Here’s what the research revealed: The women on low-protein diets had a much lower risk for heart disease than did the women on high-protein diets. It didn’t matter the ethnicity, age, or education level, the high-protein/heart-failure link held, even in consideration of other health conditions such as high blood pressure, coronary heart disease, anemia, or arterial fibrillation. The type of protein eaten, however, had a significant impact. Women who ate a diet high in plant-based protein had a much lower risk for heart failure than did women who ate a diet high in animal-based protein, such as red meat, pork, poultry, dairy products, and seafood.
Study co-author Dr.

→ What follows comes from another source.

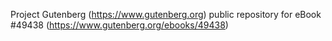 Project Gutenberg (https://www.gutenberg.org) public repository for eBook #49438 (https://www.gutenberg.org/ebooks/49438)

Mohamad Firas Barbour explains: “Higher calibrated total dietary protein intake appears to be associated with substantially increased heart failure risk while vegetable protein intake appears to be protective, although additional studies are needed to further explore this potential association.”
Other Reasons to Watch for Too Much Protein
Protein and the amino acids it’s made up of are the main building blocks for your muscles and bones, as well as hormones that optimize your body’s processes. As you age, especially during pregnancy, your body’s need for protein increases. But there’s an upper limit as to how much protein your body can handle.
A 2014 study published in Cell Metabolism showed that a diet too highly concentrated in protein increased the risk of developing diabetes and cancer, as well as all-cause mortality. Other studies show that too much protein can lead to weight gain and excess body fat, and stresses out your kidneys and deprives your bones of important minerals.
To help monitor protein intake, try to get the majority of your protein from plant-based sources, such as tempeh, nutritional yeast, hemp seeds, and quinoa. If you are a meat eater, make sure your protein is sourced from high-quality, pasture-raised animals and seafood from pristine waters.